Stored data:
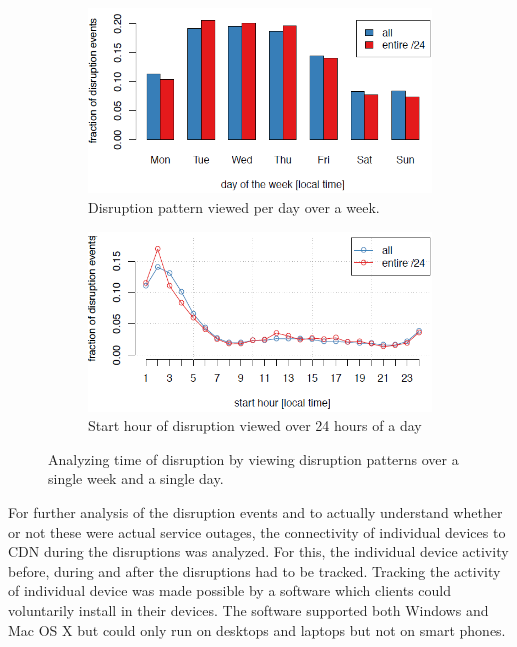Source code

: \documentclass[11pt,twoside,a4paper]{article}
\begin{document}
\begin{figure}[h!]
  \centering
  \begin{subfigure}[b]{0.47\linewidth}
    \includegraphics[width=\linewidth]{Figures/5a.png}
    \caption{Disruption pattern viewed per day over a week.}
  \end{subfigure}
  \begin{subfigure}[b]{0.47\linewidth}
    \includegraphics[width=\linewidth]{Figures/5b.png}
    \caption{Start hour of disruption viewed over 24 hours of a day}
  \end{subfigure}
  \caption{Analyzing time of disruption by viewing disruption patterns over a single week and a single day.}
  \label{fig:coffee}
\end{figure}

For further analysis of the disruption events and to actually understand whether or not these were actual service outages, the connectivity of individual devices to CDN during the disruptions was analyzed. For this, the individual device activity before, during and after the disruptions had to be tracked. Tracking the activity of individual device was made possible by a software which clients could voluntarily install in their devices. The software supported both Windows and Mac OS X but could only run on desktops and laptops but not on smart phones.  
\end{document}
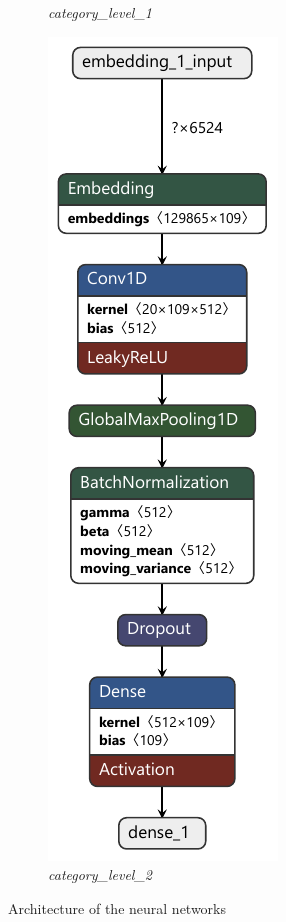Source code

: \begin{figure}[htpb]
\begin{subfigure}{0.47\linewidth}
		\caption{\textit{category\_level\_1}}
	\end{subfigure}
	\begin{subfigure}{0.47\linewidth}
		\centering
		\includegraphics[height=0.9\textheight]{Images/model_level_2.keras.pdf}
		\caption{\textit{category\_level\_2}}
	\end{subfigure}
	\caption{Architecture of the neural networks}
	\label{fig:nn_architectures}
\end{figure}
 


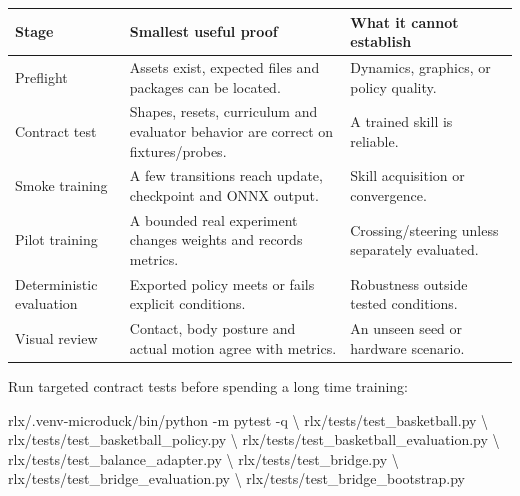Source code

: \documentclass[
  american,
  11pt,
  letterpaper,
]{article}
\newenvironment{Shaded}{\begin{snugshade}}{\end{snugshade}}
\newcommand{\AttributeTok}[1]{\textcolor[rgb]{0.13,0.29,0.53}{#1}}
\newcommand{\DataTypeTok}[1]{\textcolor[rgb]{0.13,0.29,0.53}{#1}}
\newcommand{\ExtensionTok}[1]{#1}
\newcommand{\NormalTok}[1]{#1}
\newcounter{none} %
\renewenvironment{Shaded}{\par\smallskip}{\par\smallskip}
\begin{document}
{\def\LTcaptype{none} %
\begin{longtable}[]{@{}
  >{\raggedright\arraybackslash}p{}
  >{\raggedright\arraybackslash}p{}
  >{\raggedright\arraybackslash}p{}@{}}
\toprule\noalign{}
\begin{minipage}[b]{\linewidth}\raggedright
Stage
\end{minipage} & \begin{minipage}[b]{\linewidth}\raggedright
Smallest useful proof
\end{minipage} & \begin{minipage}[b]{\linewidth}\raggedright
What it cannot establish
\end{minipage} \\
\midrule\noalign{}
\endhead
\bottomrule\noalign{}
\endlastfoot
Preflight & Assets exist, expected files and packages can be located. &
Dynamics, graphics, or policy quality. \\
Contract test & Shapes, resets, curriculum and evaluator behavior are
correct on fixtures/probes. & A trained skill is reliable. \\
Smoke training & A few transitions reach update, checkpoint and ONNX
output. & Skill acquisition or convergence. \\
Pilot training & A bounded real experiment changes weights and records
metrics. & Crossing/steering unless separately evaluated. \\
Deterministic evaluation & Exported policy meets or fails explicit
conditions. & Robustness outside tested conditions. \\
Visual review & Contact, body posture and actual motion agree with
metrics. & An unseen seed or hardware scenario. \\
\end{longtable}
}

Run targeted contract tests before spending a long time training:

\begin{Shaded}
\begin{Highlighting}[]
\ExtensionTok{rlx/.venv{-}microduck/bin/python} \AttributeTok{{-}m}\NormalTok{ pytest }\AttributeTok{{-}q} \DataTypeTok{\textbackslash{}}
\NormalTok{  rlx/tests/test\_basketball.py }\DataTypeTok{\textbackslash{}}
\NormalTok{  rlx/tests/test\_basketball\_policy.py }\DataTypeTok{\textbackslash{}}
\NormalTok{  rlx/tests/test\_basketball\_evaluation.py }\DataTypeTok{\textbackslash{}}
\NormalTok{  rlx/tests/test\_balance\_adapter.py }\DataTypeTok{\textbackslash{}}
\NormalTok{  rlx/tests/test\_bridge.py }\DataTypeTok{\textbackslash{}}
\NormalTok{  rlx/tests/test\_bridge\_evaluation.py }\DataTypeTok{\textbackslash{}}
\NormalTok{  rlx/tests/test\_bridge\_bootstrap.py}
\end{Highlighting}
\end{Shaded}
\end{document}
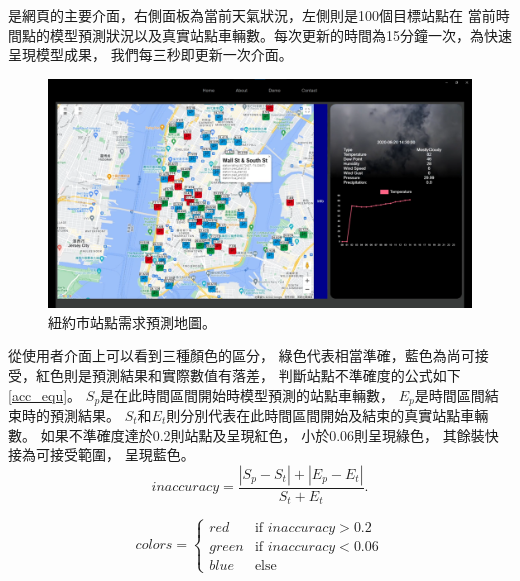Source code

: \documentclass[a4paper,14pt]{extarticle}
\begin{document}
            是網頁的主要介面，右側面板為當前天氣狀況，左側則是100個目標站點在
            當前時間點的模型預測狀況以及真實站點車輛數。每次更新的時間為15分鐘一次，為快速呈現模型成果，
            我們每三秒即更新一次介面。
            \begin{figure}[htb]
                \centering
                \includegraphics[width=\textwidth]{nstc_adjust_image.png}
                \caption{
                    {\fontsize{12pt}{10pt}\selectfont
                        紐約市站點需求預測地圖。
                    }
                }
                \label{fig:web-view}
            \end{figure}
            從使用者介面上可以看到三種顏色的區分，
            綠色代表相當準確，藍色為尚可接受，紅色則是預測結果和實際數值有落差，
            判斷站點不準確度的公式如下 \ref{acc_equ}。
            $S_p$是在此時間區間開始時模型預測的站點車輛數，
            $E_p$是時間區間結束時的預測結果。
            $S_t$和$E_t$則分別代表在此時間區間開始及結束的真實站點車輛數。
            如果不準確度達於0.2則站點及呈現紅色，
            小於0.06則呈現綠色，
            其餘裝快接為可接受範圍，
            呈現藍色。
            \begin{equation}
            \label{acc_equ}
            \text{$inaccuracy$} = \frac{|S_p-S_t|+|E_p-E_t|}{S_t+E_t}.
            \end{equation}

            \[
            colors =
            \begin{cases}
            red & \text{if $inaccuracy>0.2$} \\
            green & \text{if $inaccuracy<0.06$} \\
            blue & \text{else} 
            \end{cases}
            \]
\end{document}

◆ Problem:
Filter the entries above and copy only the lines that hold "none".

◆ Answer area:
\newcounter{none} %
{\def\LTcaptype{none} %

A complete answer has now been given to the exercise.